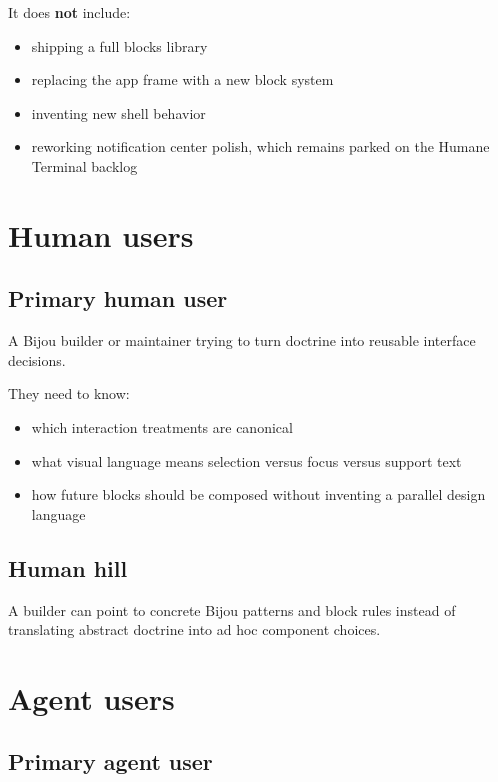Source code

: It does \textbf{not} include:

\begin{itemize}
\tightlist
\item
  shipping a full blocks library
\item
  replacing the app frame with a new block system
\item
  inventing new shell behavior
\item
  reworking notification center polish, which remains parked on the Humane Terminal backlog
\end{itemize}

\section{Human users}\label{record-169-human-users}

\subsection{Primary human user}\label{record-169-primary-human-user}

A Bijou builder or maintainer trying to turn doctrine into reusable interface decisions.

They need to know:

\begin{itemize}
\tightlist
\item
  which interaction treatments are canonical
\item
  what visual language means selection versus focus versus support text
\item
  how future blocks should be composed without inventing a parallel design language
\end{itemize}

\subsection{Human hill}\label{record-169-human-hill}

A builder can point to concrete Bijou patterns and block rules instead of translating abstract doctrine into ad hoc component choices.

\section{Agent users}\label{record-169-agent-users}

\subsection{Primary agent user}\label{record-169-primary-agent-user}

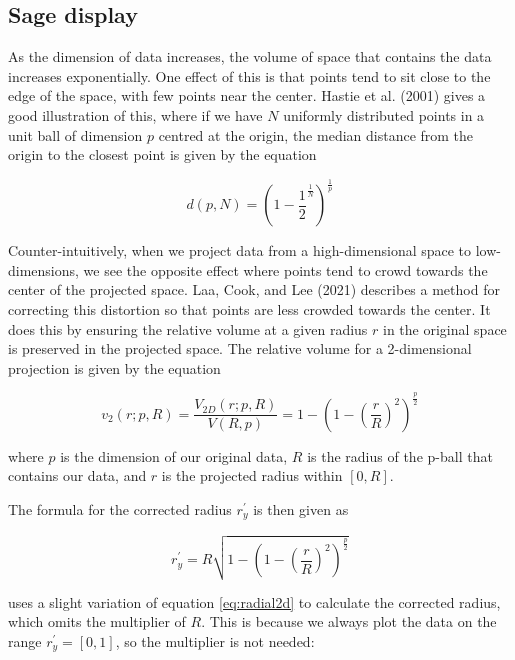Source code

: \hypertarget{sage-display}{%
\subsection{Sage display}\label{sage-display}}

As the dimension of data increases, the volume of space that contains the data increases exponentially. One effect of this is that points tend to sit close to the edge of the space, with few points near the center. Hastie et al. (2001) gives a good illustration of this, where if we have \(N\) uniformly distributed points in a unit ball of dimension \(p\) centred at the origin, the median distance from the origin to the closest point is given by the equation

\begin{equation}
d(p, N) = \left( 1- \frac{1}{2}^\frac{1}{N}\right)^\frac{1}{p}
\end{equation}

Counter-intuitively, when we project data from a high-dimensional space to low-dimensions, we see the opposite effect where points tend to crowd towards the center of the projected space. Laa, Cook, and Lee (2021) describes a method for correcting this distortion so that points are less crowded towards the center. It does this by ensuring the relative volume at a given radius \(r\) in the original space is preserved in the projected space. The relative volume for a 2-dimensional projection is given by the equation

\begin{equation}
v_2(r; p, R) 
= \frac{V_{2D}(r; p, R)}{V(R,p)}
= 1 - \left(1-\left(\frac{r}{R}\right)^2\right)^\frac{p}{2}
\label{eq:radialcdf2d}
\end{equation}

where \(p\) is the dimension of our original data, \(R\) is the radius of the p-ball that contains our data, and \(r\) is the projected radius within \([0, R]\).

The formula for the corrected radius \(r_y^\prime\) is then given as

\begin{equation}
r_y^\prime = R \sqrt{1 - \left(1-\left(\frac{r}{R}\right)^2\right)^\frac{p}{2}}
\label{eq:radial2d}
\end{equation}

 uses a slight variation of equation \eqref{eq:radial2d} to calculate the corrected radius, which omits the multiplier of \(R\). This is because we always plot the data on the range \(r_y^\prime = [0, 1]\), so the multiplier is not needed:

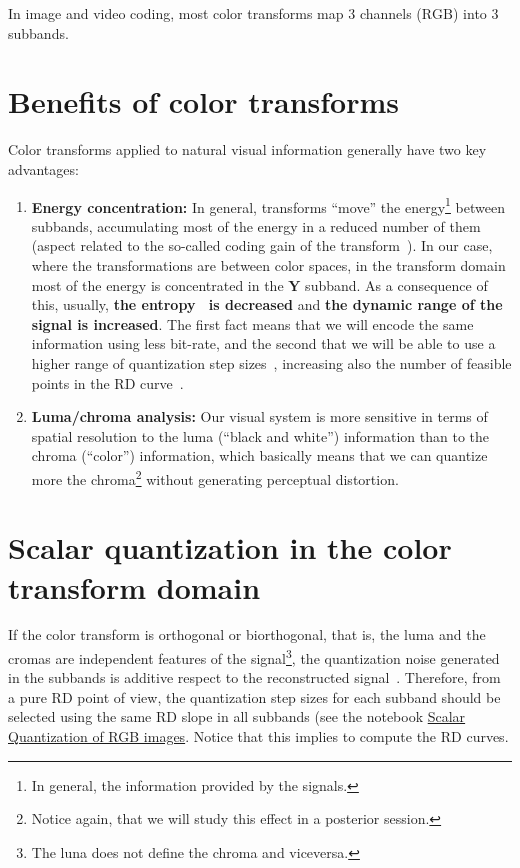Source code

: In image and video coding, most color transforms map 3 channels
($\text{RGB}$) into 3 subbands.

\section{Benefits of color transforms}

Color transforms applied to natural visual information generally have
two key advantages:
\begin{enumerate}
\item \textbf{Energy concentration:} In general, transforms ``move''
  the energy\footnote{In general, the information provided by the
    signals.} between subbands, accumulating most of the energy in a
  reduced number of them (aspect related to the so-called coding gain
  of the transform~\cite{vruiz__transform_coding}). In our case, where
  the transformations are between color spaces, in the transform
  domain most of the energy is concentrated in the $\mathbf{Y}$
  subband. As a consequence of this, usually, \textbf{the
    entropy~\cite{vruiz__information_theory} is decreased} and
  \textbf{the dynamic range of the signal is increased}. The first
  fact means that we will encode the same information using less
  bit-rate, and the second that we will be able to use a higher range
  of quantization step
  sizes~\cite{vruiz__scalar_quantization,sayood2017introduction},
  increasing also the number of feasible points in the RD
  curve~\cite{vruiz__information_theory}.
\item \textbf{Luma/chroma analysis:} Our visual system is more
  sensitive in terms of spatial resolution to the luma
  (``black and white'') information than to the chroma (``color'')
  information, which basically means that we can quantize more the
  chroma\footnote{Notice again, that we will study this effect in a
  posterior session.} without generating perceptual distortion. 
\end{enumerate}

\section{Scalar quantization in the color transform domain}

If the color transform is orthogonal or biorthogonal, that is, the
luma and the cromas are independent features of the
signal\footnote{The luna does not define the chroma and viceversa.},
the quantization noise generated in the subbands is additive respect
to the reconstructed signal~\cite{burger2016digital}. Therefore, from
a pure RD point of view, the quantization step sizes for each subband
should be selected using the same RD slope in all subbands (see the
notebook
\href{https://github.com/vicente-gonzalez-ruiz/color_transforms/blob/main/docs/RGB/RGB_SQ.ipynb}{Scalar
  Quantization of RGB images}. Notice that this implies to compute the
RD curves.

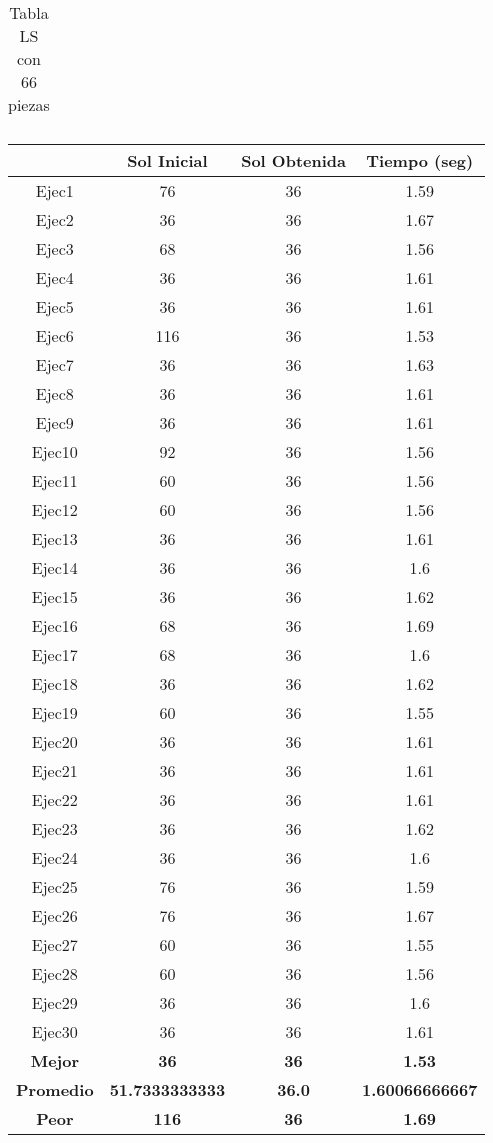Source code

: \begin{center}
\begin{table}
\begin{tabular}{|c|c|c|c|}
\end{tabular}
\caption{Tabla LS con 66 piezas}
\end{table}

\begin{table}

\begin{tabular}{|c|c|c|c|}

\hline
 & {\bf Sol Inicial} & {\bf Sol Obtenida} & {\bf Tiempo (seg)} \\
\hline
Ejec1 & 76 & 36  & 1.59 \\
\hline
Ejec2 & 36 & 36  & 1.67 \\
\hline
Ejec3 & 68 & 36  & 1.56 \\
\hline
Ejec4 & 36 & 36  & 1.61 \\
\hline
Ejec5 & 36 & 36  & 1.61 \\
\hline
Ejec6 & 116 & 36  & 1.53 \\
\hline
Ejec7 & 36 & 36  & 1.63 \\
\hline
Ejec8 & 36 & 36  & 1.61 \\
\hline
Ejec9 & 36 & 36  & 1.61 \\
\hline
Ejec10 & 92 & 36  & 1.56 \\
\hline
Ejec11 & 60 & 36  & 1.56 \\
\hline
Ejec12 & 60 & 36  & 1.56 \\
\hline
Ejec13 & 36 & 36  & 1.61 \\
\hline
Ejec14 & 36 & 36  & 1.6 \\
\hline
Ejec15 & 36 & 36  & 1.62 \\
\hline
Ejec16 & 68 & 36  & 1.69 \\
\hline
Ejec17 & 68 & 36  & 1.6 \\
\hline
Ejec18 & 36 & 36  & 1.62 \\
\hline
Ejec19 & 60 & 36  & 1.55 \\
\hline
Ejec20 & 36 & 36  & 1.61 \\
\hline
Ejec21 & 36 & 36  & 1.61 \\
\hline
Ejec22 & 36 & 36  & 1.61 \\
\hline
Ejec23 & 36 & 36  & 1.62 \\
\hline
Ejec24 & 36 & 36  & 1.6 \\
\hline
Ejec25 & 76 & 36  & 1.59 \\
\hline
Ejec26 & 76 & 36  & 1.67 \\
\hline
Ejec27 & 60 & 36  & 1.55 \\
\hline
Ejec28 & 60 & 36  & 1.56 \\
\hline
Ejec29 & 36 & 36  & 1.6 \\
\hline
Ejec30 & 36 & 36  & 1.61 \\
\hline
{\bf Mejor} & {\bf 36} & {\bf 36} & {\bf 1.53} \\
\hline
{\bf Promedio} & {\bf 51.7333333333} & {\bf 36.0} & {\bf 1.60066666667} \\
\hline
{\bf Peor} & {\bf 116} & {\bf 36} & {\bf 1.69} \\
\hline


\end{tabular}
\end{table}
\end{center}
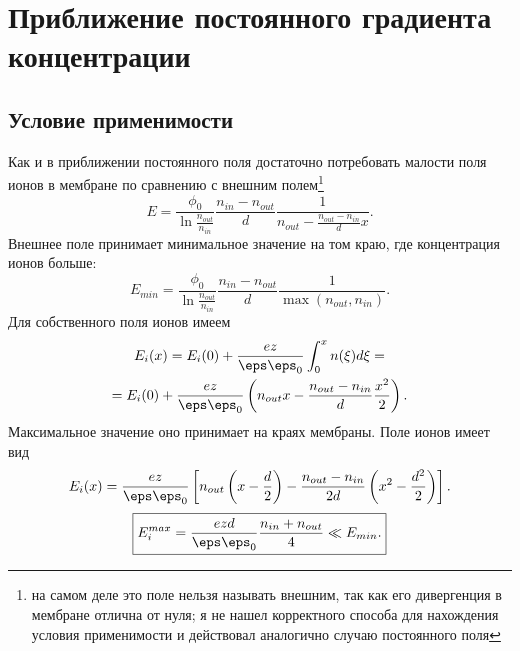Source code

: \documentclass{hedwork}
\begin{document}
\section{Приближение постоянного градиента концентрации}
\subsection{Условие применимости}
    Как и в приближении постоянного поля достаточно потребовать малости поля
    ионов в мембране по сравнению с внешним полем\footnote{на самом деле это
    поле нельзя называть внешним, так как его дивергенция в мембране отлична от
    нуля; я не нашел корректного способа для нахождения условия применимости и
    действовал аналогично случаю постоянного поля}
    \[
        E = \frac{\phi_0}{\ln\frac{n_{out}}{n_{in}}}
            \frac{n_{in} - n_{out}}{d}
            \frac{1}{n_{out} - \frac{n_{out} - n_{in}}{d} x}.
    \]
    Внешнее поле принимает минимальное значение на том краю, где концентрация
    ионов больше:
    \[
        E_{min} = \frac{\phi_0}{\ln\frac{n_{out}}{n_{in}}}
            \frac{n_{in} - n_{out}}{d}\frac{1}{\max(n_{out}, n_{in})}.
    \]
    Для собственного поля ионов имеем
    \begin{gather}
        E_i(x) = E_i(0) + \frac{ez}{\eps\eps_0}\int_0^x n(\xi)d\xi = \nonumber\\
        = E_i(0) + \frac{ez}{\eps\eps_0}\left(
        n_{out} x - \frac{n_{out} - n_{in}}{d}\frac{x^2}{2}\right).
    \end{gather}
    Максимальное значение оно принимает на краях мембраны. Поле ионов имеет вид
    \begin{equation}
        E_i(x) = \frac{ez}{\eps\eps_0}\left[
        n_{out} \left(x-\frac{d}{2}\right) - \frac{n_{out} - n_{in}}{2d}
        \left(x^2 - \frac{d^2}{2}\right)
        \right].
    \end{equation}
    \begin{equation}
        \boxed{
        E_i^{max} = \frac{ezd}{\eps\eps_0}\frac{n_{in}+n_{out}}{4} \ll E_{min}.}
    \end{equation}
\end{document}
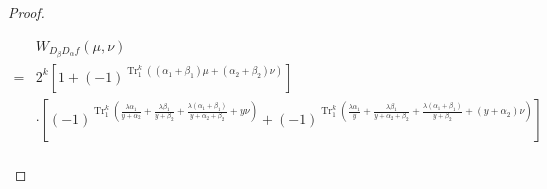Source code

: \documentclass{article}
\newcommand{\0}{\textbf{0}}
\newcommand{\1}{\textbf{1}}
\newcommand{\TRACE}{\operatorname{Tr}_1^k}
\theoremstyle{plain}
\theoremstyle{nonumberplain}
\begin{document}
\begin{proof}
\begin{enumerate}[label=\textbf{Case \arabic*}]
\begin{enumerate}[label=\textbf{Case \Alph{*}},itemindent=*,wide=\parindent]
    \begin{align}\label{eq:simpleforms_4}
        &W_{D_{\beta}D_{\alpha}f}(\mu,\nu)\nonumber\\
        =&2^k\left[1+(-1)^{\TRACE\left((\alpha_1+\beta_1)\mu+ (\alpha_2+\beta_2)\nu\right)}\right]\nonumber\\
        &\cdot
        \left[(-1)^{\TRACE\left(\frac{\lambda\alpha_1}{y+\alpha_2}+\frac{\lambda\beta_1}{y+\beta_2}+\frac{\lambda(\alpha_1+\beta_1)}{y+\alpha_2+\beta_2}+ y\nu\right)}+
        (-1)^{\TRACE\left(\frac{\lambda\alpha_1}{y}+\frac{\lambda\beta_1}{y+\alpha_2+\beta_2}+\frac{\lambda(\alpha_1+\beta_1)}{y+\beta_2}+ (y+\alpha_2)\nu\right)}\right]\nonumber\\

\end{align}
\end{enumerate}
\end{enumerate}
\end{proof}
\end{document}
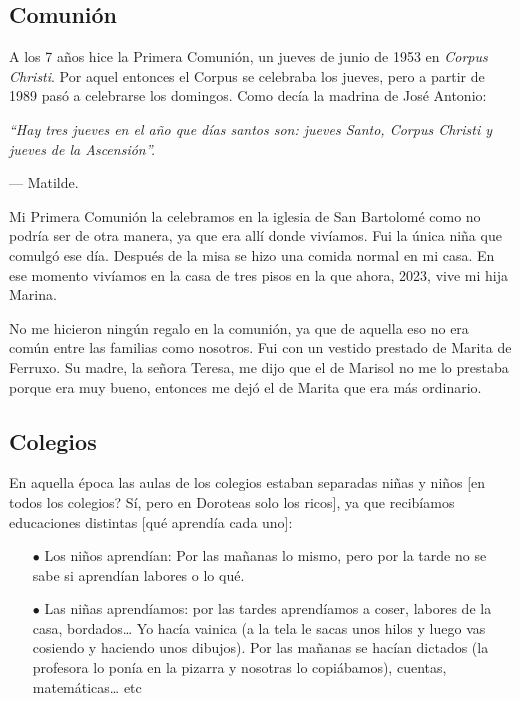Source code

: \documentclass[12pt,a5paper]{book}
\begin{document}
\subsection*{Comunión}

A los 7 años hice la Primera Comunión, un jueves de junio de 1953 en \textit{Corpus Christi}. Por aquel entonces el Corpus se celebraba los jueves, pero a partir de 1989 pasó a celebrarse los domingos. Como decía la madrina de José Antonio:
\begin{center}
\textit{``Hay tres jueves en el año que días santos son: jueves Santo, Corpus Christi y jueves de la Ascensión''.}
\begin{flushright}
  — Matilde.
\end{flushright}
\end{center}

Mi Primera Comunión la celebramos en la iglesia de San Bartolomé como no podría ser de otra manera, ya que era allí donde vivíamos. Fui la única niña que comulgó ese día. Después de la misa se hizo una comida normal en mi casa. En ese momento vivíamos en la casa de tres pisos en la que ahora, 2023, vive mi hija Marina.

No me hicieron ningún regalo en la comunión, ya que de aquella eso no era común entre las familias como nosotros. Fui con un vestido prestado de Marita de Ferruxo. Su madre, la señora Teresa, me dijo que el de Marisol no me lo prestaba porque era muy bueno, entonces me dejó el de Marita que era más ordinario.


\subsection*{Colegios}

En aquella época las aulas de los colegios estaban separadas niñas y niños [en todos los colegios? Sí, pero en Doroteas solo los ricos], ya que recibíamos educaciones distintas [qué aprendía cada uno]:

\begin{itemize}
	\item[$\bullet$] Los niños aprendían: Por las mañanas lo mismo, pero por la tarde no se sabe si aprendían labores o lo qué.
	\item[$\bullet$] Las niñas aprendíamos: por las tardes aprendíamos a coser, labores de la casa, bordados… Yo hacía vainica (a la tela le sacas unos hilos y luego vas cosiendo y haciendo unos dibujos). Por las mañanas se hacían dictados (la profesora lo ponía en la pizarra y nosotras lo copiábamos), cuentas, matemáticas… etc
\end{itemize}
\end{document}
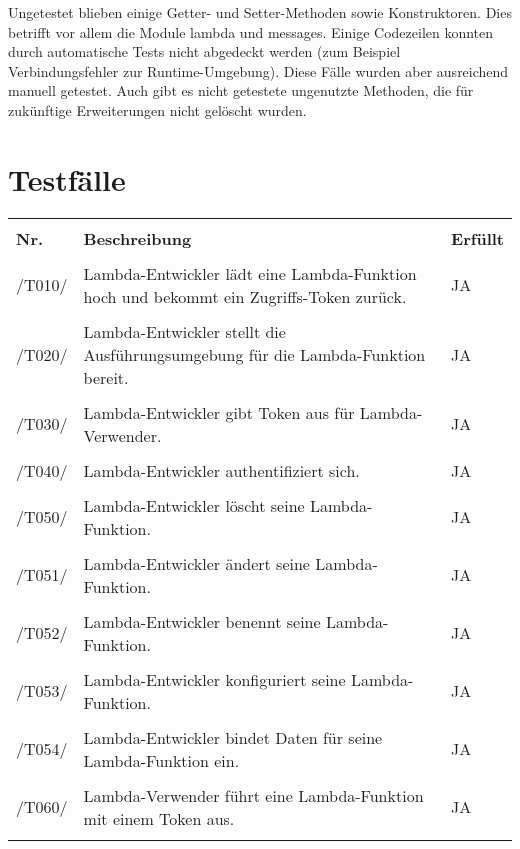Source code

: \documentclass[a4paper,20pt,oneside]{book}
\begin{document}
	Ungetestet blieben einige Getter- und Setter-Methoden sowie Konstruktoren. Dies betrifft vor allem die Module lambda und messages.  Einige Codezeilen konnten durch automatische Tests nicht abgedeckt werden (zum Beispiel Verbindungsfehler zur Runtime-Umgebung). Diese Fälle wurden aber ausreichend manuell getestet. Auch gibt es nicht getestete ungenutzte Methoden, die für zukünftige Erweiterungen nicht gelöscht wurden.
	
	
	\chapter{Testfälle}
	\begin{longtable}{lp{10cm}p{3cm}}
		\hline \\
		\textbf{Nr.} & \textbf{Beschreibung} & \textbf{Erfüllt} \\ \hline\hline \\ 
		/T010/ & Lambda-Entwickler lädt eine Lambda-Funktion hoch und bekommt ein Zugriffs-Token zurück. & JA   \\ \hline \\
		/T020/ & Lambda-Entwickler stellt die Ausführungsumgebung für die Lambda-Funktion bereit. & JA\\ \hline \\
		/T030/ & Lambda-Entwickler gibt Token aus für Lambda-Verwender. & JA\\ \hline \\
		/T040/ & Lambda-Entwickler authentifiziert sich. & JA\\ \hline \\
		/T050/ & Lambda-Entwickler löscht seine Lambda-Funktion. & JA \\ \hline \\
		/T051/ & Lambda-Entwickler ändert seine Lambda-Funktion. & JA \\ \hline \\
		/T052/ & Lambda-Entwickler benennt seine Lambda-Funktion. & JA\\ \hline \\
		/T053/ & Lambda-Entwickler konfiguriert seine Lambda-Funktion. & JA\\ \hline \\
		/T054/ & Lambda-Entwickler bindet Daten für seine Lambda-Funktion ein. & JA \\ \hline \\
		/T060/ & Lambda-Verwender führt eine Lambda-Funktion mit einem Token aus. & JA\\ \hline \\

\end{longtable}
\end{document}
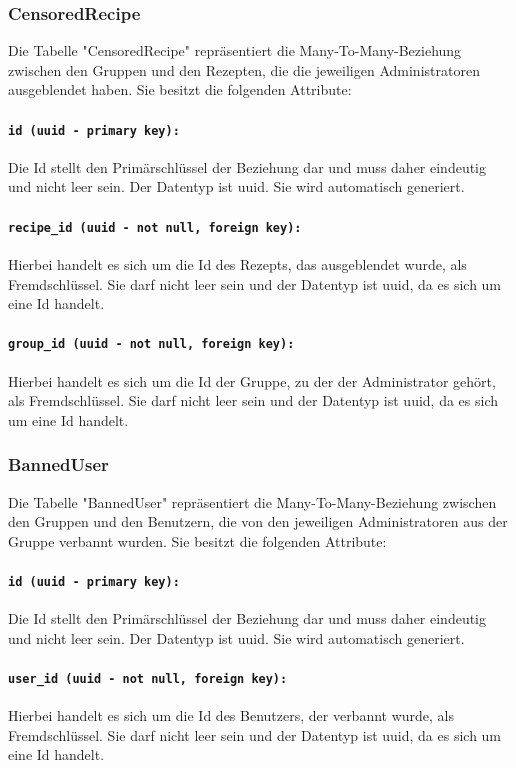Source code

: \documentclass{entwurfsheft}
\begin{document}
\subsubsection{CensoredRecipe}
Die Tabelle "CensoredRecipe" repräsentiert die Many-To-Many-Beziehung zwischen den Gruppen und den Rezepten, die die jeweiligen Administratoren ausgeblendet haben. Sie besitzt die folgenden Attribute:
\paragraph{\texttt{id (uuid - primary key):}} Die Id stellt den Primärschlüssel der Beziehung dar und muss daher eindeutig und nicht leer sein. Der Datentyp ist \Gls{uuid}. Sie wird automatisch generiert.
\paragraph{\texttt{recipe\_id (uuid - not null, foreign key):}} Hierbei handelt es sich um die Id des Rezepts, das ausgeblendet wurde, als Fremdschlüssel. Sie darf nicht leer sein und der Datentyp ist \Gls{uuid}, da es sich um eine Id handelt.
\paragraph{\texttt{group\_id (uuid - not null, foreign key):}} Hierbei handelt es sich um die Id der Gruppe, zu der der Administrator gehört, als Fremdschlüssel. Sie darf nicht leer sein und der Datentyp ist \Gls{uuid}, da es sich um eine Id handelt.
\newpage

\subsubsection{BannedUser}
Die Tabelle "BannedUser" repräsentiert die Many-To-Many-Beziehung zwischen den Gruppen und den Benutzern, die von den jeweiligen Administratoren aus der Gruppe verbannt wurden. Sie besitzt die folgenden Attribute:
\paragraph{\texttt{id (uuid - primary key):}} Die Id stellt den Primärschlüssel der Beziehung dar und muss daher eindeutig und nicht leer sein. Der Datentyp ist \Gls{uuid}. Sie wird automatisch generiert.
\paragraph{\texttt{user\_id (uuid - not null, foreign key):}} Hierbei handelt es sich um die Id des Benutzers, der verbannt wurde, als Fremdschlüssel. Sie darf nicht leer sein und der Datentyp ist \Gls{uuid}, da es sich um eine Id handelt.
\end{document}
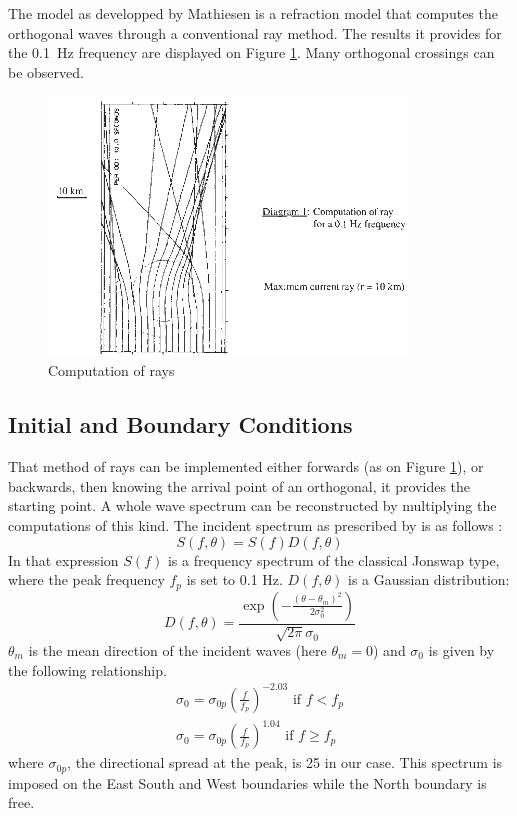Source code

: The model as developped by Mathiesen is a refraction model that computes the
orthogonal waves through a conventional ray method. The results it provides for
the 0.1\ Hz frequency are displayed on Figure \ref{ray}. Many orthogonal
crossings can be observed.
\begin{figure} [!h]
\centering
\includegraphics[width=0.85\textwidth]{diagram.png}
 \caption{Computation of rays}
\label{ray}
\end{figure}

\subsection{Initial and Boundary Conditions}

That method of rays can be implemented  either forwards (as on Figure
\ref{ray}), or backwards, then knowing the arrival point of an orthogonal, it
provides the starting point. A whole wave spectrum can be reconstructed by
multiplying the computations of this kind. The incident spectrum as prescribed
by \cite{Mathiesen1987} is as follows :
$$
S(f,\theta)=S(f)D(f,\theta)
$$
In that expression $S(f)$ is a frequency spectrum of the classical Jonswap type, where the peak frequency $f_p$ is set to 0.1 Hz.
$D(f,\theta)$ is a Gaussian distribution:
$$
D(f,\theta)=\frac{\exp\left(-\frac{(\theta-\theta_m)^2}{2\sigma_0^2} \right)}{\sqrt{2\pi}\sigma_0}
$$
$\theta_m$ is the mean direction of the incident waves (here $\theta_m=0$) and
$\sigma_0$ is given by the following relationship.
$$
\left.
\begin{array}{ll}
\sigma_0= \sigma_{0p}\left(\frac{f}{f_p}\right)^{-2.03}\mbox{ if }f<f_p \\[6pt]
\sigma_0= \sigma_{0p}\left(\frac{f}{f_p}\right)^{1.04}\mbox{ if } f \ge f_p
\end{array}
\right.
$$
where $\sigma_{0p}$, the directional spread at the peak, is 25 in our case.
This spectrum is imposed on the East South and West boundaries while the North boundary is free.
──────────
What you have to do: Going back over the entries above, copy word for word every line from the one that has "ионов в мембране" on through the one that has "нуля; я не нашел".

Exercise response:
    ионов в мембране по сравнению с внешним полем\footnote{на самом деле это
    поле нельзя называть внешним, так как его дивергенция в мембране отлична от
    нуля; я не нашел корректного способа для нахождения условия применимости и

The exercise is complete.